In the face of ambiguity, refuse the temptation to guess.
Tim Peters, Zen of Python
Programming tutorials traditionally begin with a "Hello, World!" program. Displaying output is a fundamental
way to interact with your code, since it gives you immediate feedback and helps debug logic errors. In
Python, printing output is done with the print() function, which can handle one
or many arguments in a single call.
print("Hello world!")
While print("Hello world!") is a classic example, Python's print()
is flexible and can combine multiple pieces of text, either by separating them with spaces or
concatenating them with the plus (+) operator.
In modern Python (versions 3.6+), the preferred method for formatting text is using f-strings (Formatted String Literals). They allow you to embed expressions directly inside string literals, making the code more readable and concise.
print("Hello", "world","!")
print("Hello" + "world" + "!")
# Modern approach using f-strings
world_var = "world"
print(f"Hello {world_var}!")
Humans have intuitively used their fingers, and in some cultures their toes, for basic calculations. As a result, most cultures use a decimal system (base-10). The first mechanical devices for decimal arithmetic were invented around 2500 BC. In the 20th century, electromechanical and later electronic computers were developed. In theory, it would be possible to represent the decimal system in an electronic device by assigning 10 integers to 10 different electrical current or voltage values. However, practical problems such as temperature-sensitive resistances and interference make this approach hard to realize. A more robust system can be achieved by reducing the number system to two states: "off" (0) and "on" (1).

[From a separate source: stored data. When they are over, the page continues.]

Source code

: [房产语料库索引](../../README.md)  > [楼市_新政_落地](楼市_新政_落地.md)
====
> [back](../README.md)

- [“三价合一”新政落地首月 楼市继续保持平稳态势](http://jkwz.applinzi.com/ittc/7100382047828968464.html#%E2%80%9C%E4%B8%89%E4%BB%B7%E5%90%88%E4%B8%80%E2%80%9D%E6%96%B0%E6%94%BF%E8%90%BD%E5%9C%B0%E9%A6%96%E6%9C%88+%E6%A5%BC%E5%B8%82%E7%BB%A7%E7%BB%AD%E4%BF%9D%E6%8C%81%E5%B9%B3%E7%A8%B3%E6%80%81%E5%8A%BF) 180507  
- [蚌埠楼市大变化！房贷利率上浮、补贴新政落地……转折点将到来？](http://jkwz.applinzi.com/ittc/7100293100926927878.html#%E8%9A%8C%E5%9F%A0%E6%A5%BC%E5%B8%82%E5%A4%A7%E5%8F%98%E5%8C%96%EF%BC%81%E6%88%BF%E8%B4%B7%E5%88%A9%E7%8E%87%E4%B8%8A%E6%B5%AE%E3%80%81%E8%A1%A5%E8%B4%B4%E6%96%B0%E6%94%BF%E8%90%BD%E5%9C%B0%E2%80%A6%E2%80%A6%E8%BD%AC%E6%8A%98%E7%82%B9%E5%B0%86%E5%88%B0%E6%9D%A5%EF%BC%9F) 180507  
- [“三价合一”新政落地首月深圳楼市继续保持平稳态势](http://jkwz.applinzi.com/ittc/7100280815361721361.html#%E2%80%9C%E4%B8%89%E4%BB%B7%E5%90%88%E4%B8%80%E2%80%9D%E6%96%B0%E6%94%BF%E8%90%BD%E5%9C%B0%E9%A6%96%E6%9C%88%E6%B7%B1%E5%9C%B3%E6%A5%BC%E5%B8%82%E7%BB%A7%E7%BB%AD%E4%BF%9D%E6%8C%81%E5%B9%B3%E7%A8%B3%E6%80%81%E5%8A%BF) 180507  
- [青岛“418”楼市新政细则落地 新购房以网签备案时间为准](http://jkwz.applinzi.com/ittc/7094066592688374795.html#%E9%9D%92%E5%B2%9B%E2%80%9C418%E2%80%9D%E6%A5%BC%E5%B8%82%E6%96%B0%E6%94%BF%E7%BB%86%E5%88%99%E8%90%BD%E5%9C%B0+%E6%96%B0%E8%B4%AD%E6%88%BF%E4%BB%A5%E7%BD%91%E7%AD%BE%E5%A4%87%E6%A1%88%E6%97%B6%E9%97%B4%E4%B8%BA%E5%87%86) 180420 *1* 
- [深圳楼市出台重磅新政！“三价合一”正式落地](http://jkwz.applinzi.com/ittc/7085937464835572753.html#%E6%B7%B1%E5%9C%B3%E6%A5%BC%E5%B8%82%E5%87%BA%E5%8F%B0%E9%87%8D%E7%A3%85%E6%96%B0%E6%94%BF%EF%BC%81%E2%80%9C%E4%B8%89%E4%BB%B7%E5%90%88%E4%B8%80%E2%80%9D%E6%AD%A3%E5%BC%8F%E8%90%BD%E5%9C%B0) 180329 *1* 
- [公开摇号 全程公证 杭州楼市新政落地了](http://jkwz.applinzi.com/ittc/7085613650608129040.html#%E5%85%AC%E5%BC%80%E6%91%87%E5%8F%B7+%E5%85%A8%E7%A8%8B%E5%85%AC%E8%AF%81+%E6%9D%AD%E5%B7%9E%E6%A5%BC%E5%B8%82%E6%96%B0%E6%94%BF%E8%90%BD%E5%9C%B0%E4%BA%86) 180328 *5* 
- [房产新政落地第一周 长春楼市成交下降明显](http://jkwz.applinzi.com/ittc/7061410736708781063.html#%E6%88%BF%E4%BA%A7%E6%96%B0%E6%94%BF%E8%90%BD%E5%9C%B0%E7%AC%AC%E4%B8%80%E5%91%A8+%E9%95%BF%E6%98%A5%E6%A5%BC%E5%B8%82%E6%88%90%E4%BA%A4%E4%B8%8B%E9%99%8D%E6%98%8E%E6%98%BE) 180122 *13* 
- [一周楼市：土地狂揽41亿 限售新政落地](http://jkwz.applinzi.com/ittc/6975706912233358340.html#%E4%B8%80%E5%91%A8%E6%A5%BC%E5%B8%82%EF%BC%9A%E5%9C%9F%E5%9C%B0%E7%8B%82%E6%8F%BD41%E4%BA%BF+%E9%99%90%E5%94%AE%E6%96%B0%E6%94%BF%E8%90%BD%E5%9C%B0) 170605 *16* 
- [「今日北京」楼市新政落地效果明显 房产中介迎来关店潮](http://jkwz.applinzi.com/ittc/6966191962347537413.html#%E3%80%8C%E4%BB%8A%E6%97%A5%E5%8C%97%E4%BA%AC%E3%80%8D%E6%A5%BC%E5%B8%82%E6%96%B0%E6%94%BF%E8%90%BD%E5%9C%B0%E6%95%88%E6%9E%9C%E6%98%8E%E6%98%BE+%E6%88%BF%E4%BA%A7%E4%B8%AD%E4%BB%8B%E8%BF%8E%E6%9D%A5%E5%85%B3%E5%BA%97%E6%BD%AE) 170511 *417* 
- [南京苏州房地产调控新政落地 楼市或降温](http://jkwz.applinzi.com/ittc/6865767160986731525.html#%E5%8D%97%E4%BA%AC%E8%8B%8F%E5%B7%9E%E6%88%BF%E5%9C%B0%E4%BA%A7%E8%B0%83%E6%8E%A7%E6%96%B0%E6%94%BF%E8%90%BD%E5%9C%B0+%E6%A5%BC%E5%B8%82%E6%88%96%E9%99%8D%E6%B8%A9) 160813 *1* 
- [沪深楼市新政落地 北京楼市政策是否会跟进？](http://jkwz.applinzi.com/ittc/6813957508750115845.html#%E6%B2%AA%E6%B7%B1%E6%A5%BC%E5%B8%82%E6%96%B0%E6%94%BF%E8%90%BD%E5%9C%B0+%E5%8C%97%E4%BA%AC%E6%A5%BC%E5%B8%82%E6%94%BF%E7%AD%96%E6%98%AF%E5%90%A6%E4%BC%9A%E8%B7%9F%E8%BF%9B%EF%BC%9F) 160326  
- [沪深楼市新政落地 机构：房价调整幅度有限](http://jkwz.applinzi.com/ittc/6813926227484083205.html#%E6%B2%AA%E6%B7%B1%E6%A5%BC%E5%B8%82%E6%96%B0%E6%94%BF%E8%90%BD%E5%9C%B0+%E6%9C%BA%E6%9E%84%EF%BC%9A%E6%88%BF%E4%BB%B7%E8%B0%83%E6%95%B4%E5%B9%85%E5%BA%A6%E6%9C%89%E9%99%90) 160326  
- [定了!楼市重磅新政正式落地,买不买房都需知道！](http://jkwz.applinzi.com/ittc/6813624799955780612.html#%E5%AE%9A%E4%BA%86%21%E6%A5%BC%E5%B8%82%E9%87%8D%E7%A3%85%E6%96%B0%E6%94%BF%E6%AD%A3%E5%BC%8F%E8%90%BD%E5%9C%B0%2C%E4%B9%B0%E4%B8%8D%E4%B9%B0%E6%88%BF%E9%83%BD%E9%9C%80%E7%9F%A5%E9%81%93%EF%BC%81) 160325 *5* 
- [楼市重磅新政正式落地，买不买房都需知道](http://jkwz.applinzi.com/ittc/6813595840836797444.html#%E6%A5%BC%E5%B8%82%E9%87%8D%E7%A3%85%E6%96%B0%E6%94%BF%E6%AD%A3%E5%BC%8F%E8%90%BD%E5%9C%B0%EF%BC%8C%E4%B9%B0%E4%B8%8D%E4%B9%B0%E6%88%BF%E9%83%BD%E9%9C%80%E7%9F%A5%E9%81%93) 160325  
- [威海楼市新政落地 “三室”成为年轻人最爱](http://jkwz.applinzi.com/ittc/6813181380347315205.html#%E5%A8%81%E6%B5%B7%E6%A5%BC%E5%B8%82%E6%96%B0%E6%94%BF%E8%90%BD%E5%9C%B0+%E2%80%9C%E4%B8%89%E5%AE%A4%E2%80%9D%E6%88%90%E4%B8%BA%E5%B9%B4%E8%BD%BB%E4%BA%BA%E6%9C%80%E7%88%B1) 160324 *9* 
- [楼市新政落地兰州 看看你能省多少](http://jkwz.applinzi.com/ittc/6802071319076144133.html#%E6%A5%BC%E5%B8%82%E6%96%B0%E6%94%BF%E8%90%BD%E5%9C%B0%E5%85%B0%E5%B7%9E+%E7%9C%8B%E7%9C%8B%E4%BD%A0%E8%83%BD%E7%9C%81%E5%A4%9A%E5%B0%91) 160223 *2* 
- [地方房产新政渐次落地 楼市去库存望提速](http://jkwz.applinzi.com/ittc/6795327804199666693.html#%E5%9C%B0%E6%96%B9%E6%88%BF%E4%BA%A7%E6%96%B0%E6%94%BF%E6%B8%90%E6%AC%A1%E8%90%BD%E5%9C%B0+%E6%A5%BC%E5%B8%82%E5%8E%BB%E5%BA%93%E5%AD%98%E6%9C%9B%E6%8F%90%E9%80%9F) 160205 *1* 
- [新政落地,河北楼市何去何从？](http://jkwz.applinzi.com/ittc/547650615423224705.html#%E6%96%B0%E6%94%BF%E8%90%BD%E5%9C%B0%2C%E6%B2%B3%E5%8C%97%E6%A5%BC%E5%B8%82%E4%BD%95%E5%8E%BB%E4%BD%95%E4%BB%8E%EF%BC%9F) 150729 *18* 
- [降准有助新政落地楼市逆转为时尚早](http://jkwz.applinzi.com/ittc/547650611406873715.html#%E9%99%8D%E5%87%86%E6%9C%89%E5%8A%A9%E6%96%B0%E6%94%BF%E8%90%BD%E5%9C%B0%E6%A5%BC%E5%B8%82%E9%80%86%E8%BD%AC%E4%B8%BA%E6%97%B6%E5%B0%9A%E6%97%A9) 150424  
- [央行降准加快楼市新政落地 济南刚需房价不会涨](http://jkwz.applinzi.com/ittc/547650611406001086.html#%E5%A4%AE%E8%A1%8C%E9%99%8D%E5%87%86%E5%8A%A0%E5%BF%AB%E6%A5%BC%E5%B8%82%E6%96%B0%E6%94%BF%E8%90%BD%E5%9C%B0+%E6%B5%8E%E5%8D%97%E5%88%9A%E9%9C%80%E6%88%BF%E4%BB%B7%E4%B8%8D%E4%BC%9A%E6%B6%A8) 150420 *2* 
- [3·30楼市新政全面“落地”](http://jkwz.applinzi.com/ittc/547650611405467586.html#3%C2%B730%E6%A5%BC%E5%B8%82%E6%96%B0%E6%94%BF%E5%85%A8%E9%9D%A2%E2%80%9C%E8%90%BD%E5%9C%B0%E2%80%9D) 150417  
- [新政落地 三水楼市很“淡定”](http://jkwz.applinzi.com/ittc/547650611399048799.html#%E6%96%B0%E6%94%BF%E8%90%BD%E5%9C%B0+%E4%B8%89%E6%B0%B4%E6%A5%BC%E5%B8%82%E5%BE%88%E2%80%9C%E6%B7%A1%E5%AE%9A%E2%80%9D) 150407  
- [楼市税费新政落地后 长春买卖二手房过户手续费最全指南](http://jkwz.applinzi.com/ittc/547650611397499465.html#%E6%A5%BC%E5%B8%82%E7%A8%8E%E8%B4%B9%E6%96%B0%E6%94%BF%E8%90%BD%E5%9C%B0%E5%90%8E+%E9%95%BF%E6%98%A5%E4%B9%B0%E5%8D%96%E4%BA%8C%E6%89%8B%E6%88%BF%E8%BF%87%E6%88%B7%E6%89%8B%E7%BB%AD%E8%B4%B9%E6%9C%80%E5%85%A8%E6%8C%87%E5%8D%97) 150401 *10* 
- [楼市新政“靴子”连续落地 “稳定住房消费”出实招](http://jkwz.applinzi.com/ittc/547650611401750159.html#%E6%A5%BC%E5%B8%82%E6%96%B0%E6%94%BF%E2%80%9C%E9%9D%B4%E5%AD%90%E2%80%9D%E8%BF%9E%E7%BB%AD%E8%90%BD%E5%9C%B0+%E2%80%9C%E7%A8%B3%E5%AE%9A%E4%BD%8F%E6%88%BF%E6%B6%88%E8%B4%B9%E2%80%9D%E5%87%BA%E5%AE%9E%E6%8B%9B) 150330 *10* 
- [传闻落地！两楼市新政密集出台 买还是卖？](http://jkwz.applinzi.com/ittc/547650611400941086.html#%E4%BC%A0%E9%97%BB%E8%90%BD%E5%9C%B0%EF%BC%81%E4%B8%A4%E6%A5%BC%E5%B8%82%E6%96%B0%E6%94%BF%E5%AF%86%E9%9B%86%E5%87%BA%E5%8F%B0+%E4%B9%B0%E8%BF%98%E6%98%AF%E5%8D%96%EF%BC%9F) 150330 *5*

Thus, the binary system (base-2) emerged as the most reliable option, and modern computers rely on electrical circuits that can switch between these two states. A major milestone was the development of the transistor in 1947. Transistors are semiconductor devices that can be controlled to switch between binary states. Computer data storage is achieved by organizing these binary digits, or bits, with 8 bits typically making up a byte.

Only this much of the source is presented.